First, do burn the restore DVDs and verify they do work. If they don't, give HP a call, explain what you did and why it failed, and they may send a complete set while your machine is still in warranty. But if your first burn works, make a backup copy of your restore DVDs. This ISN'T overkill. Put your restore DVD's in a secure and protected place. It amazes me how I can pull them out 6 months later, and they are blemished without anyone touching them. :).
Next, do get a router to have a hardware firewall between you and the internet. And immediately, if not before you get on the internet, put on virus and malware protection. Microsoft Security Essentials is what I use. If you're happy with what came on the HP, then activate it. But most times, to keep what comes on your machine updated, you have to pay a subscription price. MS Essentials has handled everything that has tried to mess with mine. Malwarebyte is a good one for malware, and is kept updated.
Now it's time to use your HP Advisor, and make sure you are caught up with the updates that HP says you need for your machine. If you're not familiar with drivers, bios updates, version numbers and the like, find a geek that is. For a few mountain dews, get your machine caught up, and note what one's you've done.

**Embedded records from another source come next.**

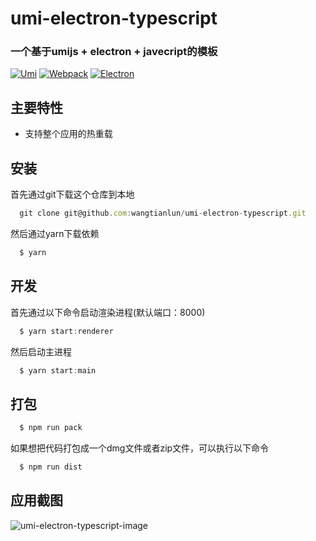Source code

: # umi-electron-typescript

### 一个基于umijs + electron + javecript的模板

[![Umi](https://img.souche.com/f2e/a92fc3dfdb4918578861c42bbfcfaf7f.png)](https://umijs.org/)
[![Webpack](https://img.souche.com/f2e/cdc96229f3f9b7068a9b13f7658a9b0e.png)](https://webpack.js.org/)
[![Electron](https://img.souche.com/f2e/4f18b23a82d106ce023cdaf17c6dfd51.png)](https://electronjs.org/)

## 主要特性
- 支持整个应用的热重载

## 安装

首先通过git下载这个仓库到本地

```javascript
  git clone git@github.com:wangtianlun/umi-electron-typescript.git
```

然后通过yarn下载依赖

```javascript
  $ yarn
```

## 开发

首先通过以下命令启动渲染进程(默认端口：8000)

```javascript
  $ yarn start:renderer
```

然后启动主进程

```javascript
  $ yarn start:main
```

## 打包

```javascript
  $ npm run pack
```

如果想把代码打包成一个dmg文件或者zip文件，可以执行以下命令

```javascript
  $ npm run dist
```

## 应用截图

![umi-electron-typescript-image](https://img.souche.com/f2e/f26a29f3232f33dfa1ade9b48df64b6b.png)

Not all updates need to be done, necessarily, but if you have to do a restore, you start over again, excepting for firmware and bios updates.
From here it's time to remove bloatware. If you're not going to use it, remove it. Use CCleaner to clean up the remaining traces left behind. Do this before doing Microsoft updates, as you will often get rid of unneccesary updating. Somewhere in here with everything going on, defragging the harddrive is a good idea. Defraggler has done a good job for me. Even after updating from Microsoft, defragging helps your machine run more effeciently and prepares it for the next step.

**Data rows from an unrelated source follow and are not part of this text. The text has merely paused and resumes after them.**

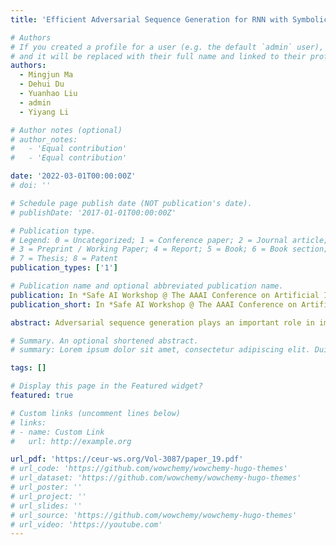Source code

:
 ```yaml
---
title: 'Efficient Adversarial Sequence Generation for RNN with Symbolic Weighted Finite Automata'

# Authors
# If you created a profile for a user (e.g. the default `admin` user), write the username (folder name) here
# and it will be replaced with their full name and linked to their profile.
authors:
  - Mingjun Ma
  - Dehui Du
  - Yuanhao Liu
  - admin
  - Yiyang Li

# Author notes (optional)
# author_notes:
#   - 'Equal contribution'
#   - 'Equal contribution'

date: '2022-03-01T00:00:00Z'
# doi: ''

# Schedule page publish date (NOT publication's date).
# publishDate: '2017-01-01T00:00:00Z'

# Publication type.
# Legend: 0 = Uncategorized; 1 = Conference paper; 2 = Journal article;
# 3 = Preprint / Working Paper; 4 = Report; 5 = Book; 6 = Book section;
# 7 = Thesis; 8 = Patent
publication_types: ['1']

# Publication name and optional abbreviated publication name.
publication: In *Safe AI Workshop @ The AAAI Conference on Artificial Intelligence (AAAI)*, 2022.
publication_short: In *Safe AI Workshop @ The AAAI Conference on Artificial Intelligence (AAAI, CCF-A)*, 2022. Best **Paper Award Nomination**.

abstract: Adversarial sequence generation plays an important role in improving the robustness of Recurrent Neural Networks (RNNs). However, there is still a lack of effective methods for RNN adversarial sequence generation. Due to the particular cyclic structure of RNN, the efficiency of adversarial attacks still need to be improved, and their perturbation is uncontrolled. To deal with these problems, we propose an efficient adversarial sequence generation approach for RNN with Symbolic Weighted Finite Automata (SWFA). The novelty is that RNN is extracted to SWFA with the symbolic extracting algorithm based on Fast k-DCP. The symbolic adversarial sequence can be generated in the symbolic space. It reduces the complexity of perturbation to improve the efficiency of adversarial sequence generation. More importantly, our approach keeps perturbation as much as possible within the human-invisible range. The feasibility of the approach is demonstrated with some autonomous driving datasets and several UCR time-series datasets. Experimental results show that our approach outperforms the state-of-art attack methods with almost 112.92% improvement and 1.44 times speedup in a human-invisible perturbation.

# Summary. An optional shortened abstract.
# summary: Lorem ipsum dolor sit amet, consectetur adipiscing elit. Duis posuere tellus ac convallis placerat. Proin tincidunt magna sed ex sollicitudin condimentum.

tags: []

# Display this page in the Featured widget?
featured: true

# Custom links (uncomment lines below)
# links:
# - name: Custom Link
#   url: http://example.org

url_pdf: 'https://ceur-ws.org/Vol-3087/paper_19.pdf'
# url_code: 'https://github.com/wowchemy/wowchemy-hugo-themes'
# url_dataset: 'https://github.com/wowchemy/wowchemy-hugo-themes'
# url_poster: ''
# url_project: ''
# url_slides: ''
# url_source: 'https://github.com/wowchemy/wowchemy-hugo-themes'
# url_video: 'https://youtube.com'
---
```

Now get a program to partiton the harddrive. Partition Wizard works fine. Give yourself enough room to use Microsoft's Backup to backup your c-drive, after doing all of this, on your new partiton. In most cases, if your system gets hosed, you can use Microsoft's Restore to bring your system back to this stage. You can add applications and the like you know you'll ALWAYS use before the backup, and it will be loaded also on a restore. You can give yourself some extra room on the partition for other backups of documents, downloads, etc., but remember, if the harddrive fries, you've lost it all. A good external drive can be used instead of making a partition, but they can be fragile when it comes to life expectancy.
Plan your backup scheduling of your system, and you should be good to go.